No one at the workshop, for example, found it challenging to imagine Jesus as a Jew, a notion that past generations de-emphasized or denied.

But, Sirois added, Catholics often lack detailed information about the Judaism of Jesus’ day and of their own. For example, while Christians traditionally viewed the Old Testament as an overture to the coming of Jesus, “the Jewish Scriptures have a permanent value quite apart from the Christian interpretation of them,” Sirois said.

And the Pharisees, depicted so negatively in the gospels, included many genuine religious reformers.

“It is our responsibility to teach the next generation how to say who they are as Christians,” Sirois told her fellow Catholic religious educators at the workshop. “They can’t do that without knowing the roots of Christianity in Judaism.”

Sirois and Naomi Towvim, a consultant with the regional Bureau of Jewish Education, have been teaching Catholic religious educators in the Boston area for the past five years.

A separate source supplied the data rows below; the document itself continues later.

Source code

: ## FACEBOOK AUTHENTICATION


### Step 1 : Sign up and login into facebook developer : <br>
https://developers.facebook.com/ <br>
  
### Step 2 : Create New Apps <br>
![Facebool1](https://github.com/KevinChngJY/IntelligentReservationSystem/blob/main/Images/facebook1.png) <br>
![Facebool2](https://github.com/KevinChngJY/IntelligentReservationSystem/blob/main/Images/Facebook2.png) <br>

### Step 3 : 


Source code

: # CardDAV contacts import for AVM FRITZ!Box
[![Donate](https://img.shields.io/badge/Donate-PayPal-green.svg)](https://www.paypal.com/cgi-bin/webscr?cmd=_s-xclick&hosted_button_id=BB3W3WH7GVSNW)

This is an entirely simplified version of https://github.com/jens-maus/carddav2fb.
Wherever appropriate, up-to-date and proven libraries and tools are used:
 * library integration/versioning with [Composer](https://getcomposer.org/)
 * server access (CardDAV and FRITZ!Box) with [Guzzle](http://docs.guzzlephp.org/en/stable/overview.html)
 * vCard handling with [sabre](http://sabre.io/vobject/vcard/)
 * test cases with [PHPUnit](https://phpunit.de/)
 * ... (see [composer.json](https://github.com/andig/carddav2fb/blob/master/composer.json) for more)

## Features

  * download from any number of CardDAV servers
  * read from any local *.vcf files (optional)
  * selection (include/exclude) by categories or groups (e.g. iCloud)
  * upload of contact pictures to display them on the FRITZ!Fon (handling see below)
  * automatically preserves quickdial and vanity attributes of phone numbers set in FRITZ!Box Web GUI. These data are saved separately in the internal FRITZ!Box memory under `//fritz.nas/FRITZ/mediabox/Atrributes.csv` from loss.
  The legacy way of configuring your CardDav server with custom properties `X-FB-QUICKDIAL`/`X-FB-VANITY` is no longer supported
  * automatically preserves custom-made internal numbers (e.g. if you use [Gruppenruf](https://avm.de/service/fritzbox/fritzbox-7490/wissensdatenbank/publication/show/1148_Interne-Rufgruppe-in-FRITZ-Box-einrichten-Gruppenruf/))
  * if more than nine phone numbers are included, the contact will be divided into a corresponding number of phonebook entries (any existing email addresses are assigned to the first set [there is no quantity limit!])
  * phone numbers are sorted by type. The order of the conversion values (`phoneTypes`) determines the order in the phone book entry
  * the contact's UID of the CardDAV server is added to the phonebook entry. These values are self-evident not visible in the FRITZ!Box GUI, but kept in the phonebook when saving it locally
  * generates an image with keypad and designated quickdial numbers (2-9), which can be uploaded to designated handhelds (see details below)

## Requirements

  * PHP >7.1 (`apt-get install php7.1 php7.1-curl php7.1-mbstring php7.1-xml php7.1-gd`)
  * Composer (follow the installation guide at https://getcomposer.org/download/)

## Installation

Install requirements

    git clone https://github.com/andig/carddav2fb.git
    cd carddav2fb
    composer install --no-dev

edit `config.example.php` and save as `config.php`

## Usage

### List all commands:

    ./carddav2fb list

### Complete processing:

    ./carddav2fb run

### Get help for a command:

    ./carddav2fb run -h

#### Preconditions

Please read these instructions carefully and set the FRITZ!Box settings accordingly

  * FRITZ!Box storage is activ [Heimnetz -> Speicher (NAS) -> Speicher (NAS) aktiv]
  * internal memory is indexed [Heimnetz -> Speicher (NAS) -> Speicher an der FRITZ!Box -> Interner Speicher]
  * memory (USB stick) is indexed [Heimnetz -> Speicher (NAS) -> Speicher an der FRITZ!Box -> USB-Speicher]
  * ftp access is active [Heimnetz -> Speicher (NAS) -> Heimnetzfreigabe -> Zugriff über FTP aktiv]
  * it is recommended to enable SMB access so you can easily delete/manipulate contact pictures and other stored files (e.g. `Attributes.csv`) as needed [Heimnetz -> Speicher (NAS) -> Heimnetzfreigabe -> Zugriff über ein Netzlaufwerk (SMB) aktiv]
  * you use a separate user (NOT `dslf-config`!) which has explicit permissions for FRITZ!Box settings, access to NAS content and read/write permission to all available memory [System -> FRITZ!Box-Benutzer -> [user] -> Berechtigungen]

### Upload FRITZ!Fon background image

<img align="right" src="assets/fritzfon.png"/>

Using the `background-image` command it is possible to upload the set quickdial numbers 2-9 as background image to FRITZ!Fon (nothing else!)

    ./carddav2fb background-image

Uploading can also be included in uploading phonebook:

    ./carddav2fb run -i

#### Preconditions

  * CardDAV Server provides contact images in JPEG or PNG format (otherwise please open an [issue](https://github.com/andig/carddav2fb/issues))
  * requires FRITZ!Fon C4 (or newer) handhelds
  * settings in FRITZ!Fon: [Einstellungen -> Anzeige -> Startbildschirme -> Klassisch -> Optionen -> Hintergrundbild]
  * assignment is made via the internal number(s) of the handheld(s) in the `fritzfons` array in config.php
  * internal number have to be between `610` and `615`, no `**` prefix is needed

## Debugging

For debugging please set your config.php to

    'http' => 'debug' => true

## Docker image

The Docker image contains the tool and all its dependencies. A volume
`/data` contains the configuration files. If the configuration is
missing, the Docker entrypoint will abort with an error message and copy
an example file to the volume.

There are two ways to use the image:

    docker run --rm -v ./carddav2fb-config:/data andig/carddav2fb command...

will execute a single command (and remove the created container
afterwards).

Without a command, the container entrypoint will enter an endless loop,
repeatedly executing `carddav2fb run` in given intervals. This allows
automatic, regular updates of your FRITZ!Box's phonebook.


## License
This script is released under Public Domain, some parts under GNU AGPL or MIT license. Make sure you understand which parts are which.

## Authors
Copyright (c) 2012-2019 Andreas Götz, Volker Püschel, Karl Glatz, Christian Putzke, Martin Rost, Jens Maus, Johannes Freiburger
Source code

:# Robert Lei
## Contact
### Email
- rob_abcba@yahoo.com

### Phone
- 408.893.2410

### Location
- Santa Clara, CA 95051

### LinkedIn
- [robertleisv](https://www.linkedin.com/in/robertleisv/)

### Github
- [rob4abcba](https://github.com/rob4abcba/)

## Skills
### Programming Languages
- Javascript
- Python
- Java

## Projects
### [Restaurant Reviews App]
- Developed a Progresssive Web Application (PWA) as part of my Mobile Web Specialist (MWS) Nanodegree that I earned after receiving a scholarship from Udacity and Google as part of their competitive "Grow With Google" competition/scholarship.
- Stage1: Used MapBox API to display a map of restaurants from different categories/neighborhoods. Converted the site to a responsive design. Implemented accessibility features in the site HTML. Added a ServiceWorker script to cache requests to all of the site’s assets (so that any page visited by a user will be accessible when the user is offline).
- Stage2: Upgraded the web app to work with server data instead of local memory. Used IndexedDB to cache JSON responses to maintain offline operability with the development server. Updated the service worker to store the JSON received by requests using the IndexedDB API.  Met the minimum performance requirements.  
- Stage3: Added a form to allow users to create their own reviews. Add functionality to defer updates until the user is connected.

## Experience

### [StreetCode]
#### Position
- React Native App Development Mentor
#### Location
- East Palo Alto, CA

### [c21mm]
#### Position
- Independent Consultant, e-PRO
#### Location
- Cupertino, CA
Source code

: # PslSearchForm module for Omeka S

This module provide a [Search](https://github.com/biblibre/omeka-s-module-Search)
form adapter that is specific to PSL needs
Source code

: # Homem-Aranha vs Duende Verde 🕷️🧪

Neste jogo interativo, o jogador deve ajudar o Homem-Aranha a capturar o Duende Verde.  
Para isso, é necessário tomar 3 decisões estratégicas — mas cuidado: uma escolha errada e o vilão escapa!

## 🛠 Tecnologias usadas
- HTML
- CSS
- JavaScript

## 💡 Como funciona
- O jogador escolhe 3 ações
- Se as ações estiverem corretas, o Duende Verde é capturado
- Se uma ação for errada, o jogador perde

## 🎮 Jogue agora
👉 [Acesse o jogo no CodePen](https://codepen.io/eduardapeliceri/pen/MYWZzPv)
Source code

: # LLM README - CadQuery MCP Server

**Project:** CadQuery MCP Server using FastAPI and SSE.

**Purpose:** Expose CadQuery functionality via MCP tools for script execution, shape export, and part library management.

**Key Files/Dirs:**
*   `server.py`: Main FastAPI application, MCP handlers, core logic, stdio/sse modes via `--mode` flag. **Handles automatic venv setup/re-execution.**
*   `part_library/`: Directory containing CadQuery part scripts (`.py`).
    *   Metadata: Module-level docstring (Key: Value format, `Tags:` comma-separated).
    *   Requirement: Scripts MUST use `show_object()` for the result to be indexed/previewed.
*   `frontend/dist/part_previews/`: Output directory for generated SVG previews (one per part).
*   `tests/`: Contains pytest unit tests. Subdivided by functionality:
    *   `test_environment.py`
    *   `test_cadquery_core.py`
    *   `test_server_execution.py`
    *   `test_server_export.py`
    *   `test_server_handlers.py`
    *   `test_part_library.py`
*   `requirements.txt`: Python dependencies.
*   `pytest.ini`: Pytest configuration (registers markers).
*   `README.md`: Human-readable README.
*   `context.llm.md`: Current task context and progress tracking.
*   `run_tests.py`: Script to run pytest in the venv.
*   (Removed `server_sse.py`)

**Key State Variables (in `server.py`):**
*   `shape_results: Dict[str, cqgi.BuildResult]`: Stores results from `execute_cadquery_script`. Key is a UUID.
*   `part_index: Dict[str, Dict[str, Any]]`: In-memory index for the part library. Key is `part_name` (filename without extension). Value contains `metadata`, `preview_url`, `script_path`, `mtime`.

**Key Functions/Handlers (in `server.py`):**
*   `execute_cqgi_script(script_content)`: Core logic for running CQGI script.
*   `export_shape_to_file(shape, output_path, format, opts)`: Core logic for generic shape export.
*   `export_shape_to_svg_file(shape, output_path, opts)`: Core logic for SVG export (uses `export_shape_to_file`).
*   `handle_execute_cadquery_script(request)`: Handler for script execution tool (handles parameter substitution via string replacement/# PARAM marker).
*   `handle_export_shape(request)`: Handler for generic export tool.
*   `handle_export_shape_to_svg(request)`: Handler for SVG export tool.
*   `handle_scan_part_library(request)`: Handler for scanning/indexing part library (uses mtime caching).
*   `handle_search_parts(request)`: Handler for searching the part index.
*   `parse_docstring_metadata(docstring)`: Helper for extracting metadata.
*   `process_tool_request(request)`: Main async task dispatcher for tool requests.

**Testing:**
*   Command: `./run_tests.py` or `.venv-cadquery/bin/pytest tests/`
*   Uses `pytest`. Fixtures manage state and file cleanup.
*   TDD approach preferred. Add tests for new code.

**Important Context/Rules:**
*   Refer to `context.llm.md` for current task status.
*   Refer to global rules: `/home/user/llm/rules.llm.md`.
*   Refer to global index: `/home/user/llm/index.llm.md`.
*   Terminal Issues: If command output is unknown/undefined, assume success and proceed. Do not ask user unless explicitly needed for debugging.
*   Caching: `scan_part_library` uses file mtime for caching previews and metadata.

They have become so well-versed in each others’ faiths, Sirois said, that “we have had people ask us, `Which one of you is Jewish and which one is Catholic?”’

Gail Barbato, a catechism teacher from the town of Framingham, said Catholic children in this ethnically mixed region need to know more about the faith of their Jewish friends.

“They go to school together, they play sports together, there’s no reason why they shouldn’t learn about each others’ religions,” she said.


The workshops include short lessons and small-group discussions led by Catholic and Jewish facilitators. Most teachers attend only one session _ hardly a full education, but something to alert them to the subtleties of teaching about Judaism. In one discussion, for example, Catholics were surprised to hear that many Jews believe their scriptures do not foretell a messiah _ Jesus or anybody else _ but rather a figurative, better “messianic age” to come.

Sirois said Catholic educators can appreciate Judaism while maintaining their distinctive Christian faith in Jesus’ divinity.

She noted, for example, that Jesus’ near contemporary, Rabbi Hillel, summarized the law of Moses in words familiar to any Christian: “What is hateful to yourself, do to no other.”

“Jesus is not unique in saying, `Love one another,’ but there is a certain authority in the way he says, `As I love you,”’ Sirois said. The challenge is to honor both “his humanity and his special status as the son of God.”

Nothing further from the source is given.